Instructions for the task:
Report only how many lines in the material contain "which".
_ _ _
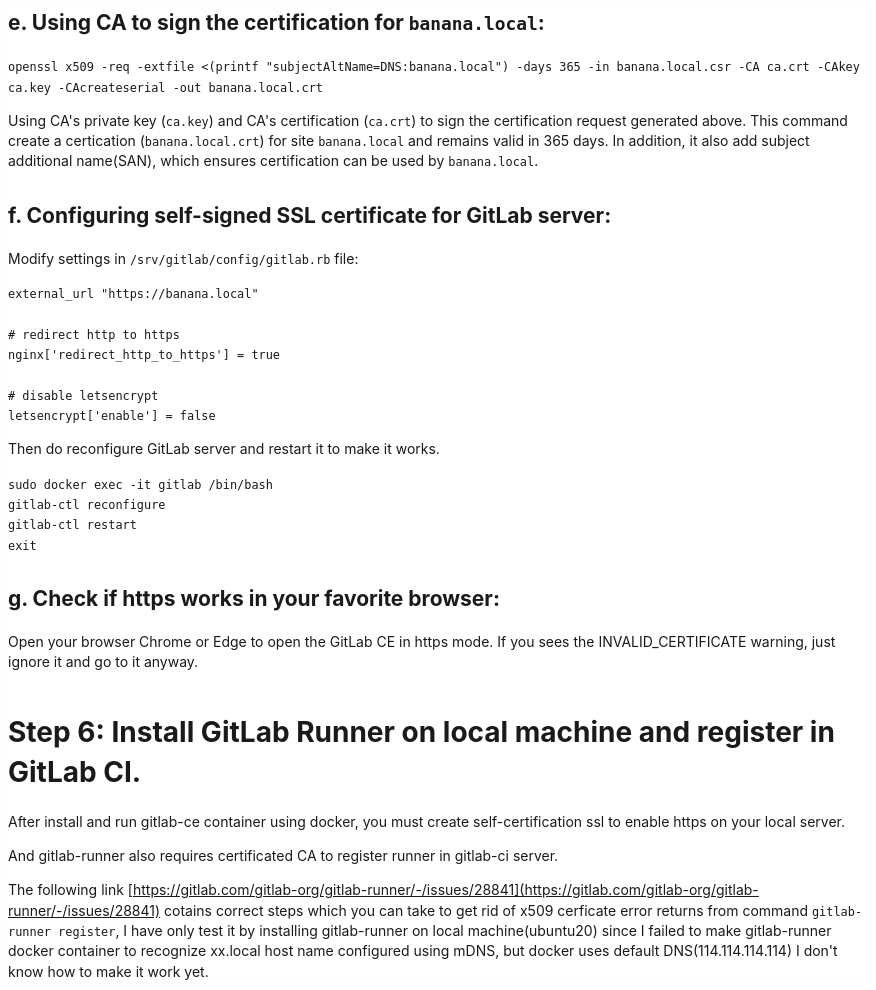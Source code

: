 ## e. Using CA to sign the certification for `banana.local`:
```
openssl x509 -req -extfile <(printf "subjectAltName=DNS:banana.local") -days 365 -in banana.local.csr -CA ca.crt -CAkey ca.key -CAcreateserial -out banana.local.crt
```
Using CA's private key (`ca.key`) and CA's certification (`ca.crt`) to sign the certification request generated above. This command create a certication (`banana.local.crt`) for site `banana.local` and remains valid in 365 days. In addition, it also add subject additional name(SAN), which ensures certification can be used by `banana.local`.

## f. Configuring self-signed SSL certificate for GitLab server:

Modify settings in `/srv/gitlab/config/gitlab.rb` file:

```
external_url "https://banana.local"

# redirect http to https
nginx['redirect_http_to_https'] = true

# disable letsencrypt
letsencrypt['enable'] = false
```

Then do reconfigure GitLab server and restart it to make it works.
```
sudo docker exec -it gitlab /bin/bash
gitlab-ctl reconfigure
gitlab-ctl restart
exit
```

## g. Check if https works in your favorite browser: 

Open your browser Chrome or Edge to open the GitLab CE in https mode. If you sees the INVALID_CERTIFICATE warning, just ignore it and go to it anyway.


# Step 6: Install GitLab Runner on local machine and register in GitLab CI.

After install and run gitlab-ce container using docker, you must create self-certification ssl to enable https on your local server.

And gitlab-runner also requires certificated CA to register runner in gitlab-ci server.

The following link [https://gitlab.com/gitlab-org/gitlab-runner/-/issues/28841](https://gitlab.com/gitlab-org/gitlab-runner/-/issues/28841) cotains correct steps which you can take to get rid of x509 cerficate error returns from command `gitlab-runner register`, I have only test it by installing gitlab-runner on local machine(ubuntu20) since I failed to make gitlab-runner docker container to recognize xx.local host name configured using mDNS, but docker uses default DNS(114.114.114.114) I don't know how to make it work yet.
_ _ _
Response to the exercise:
2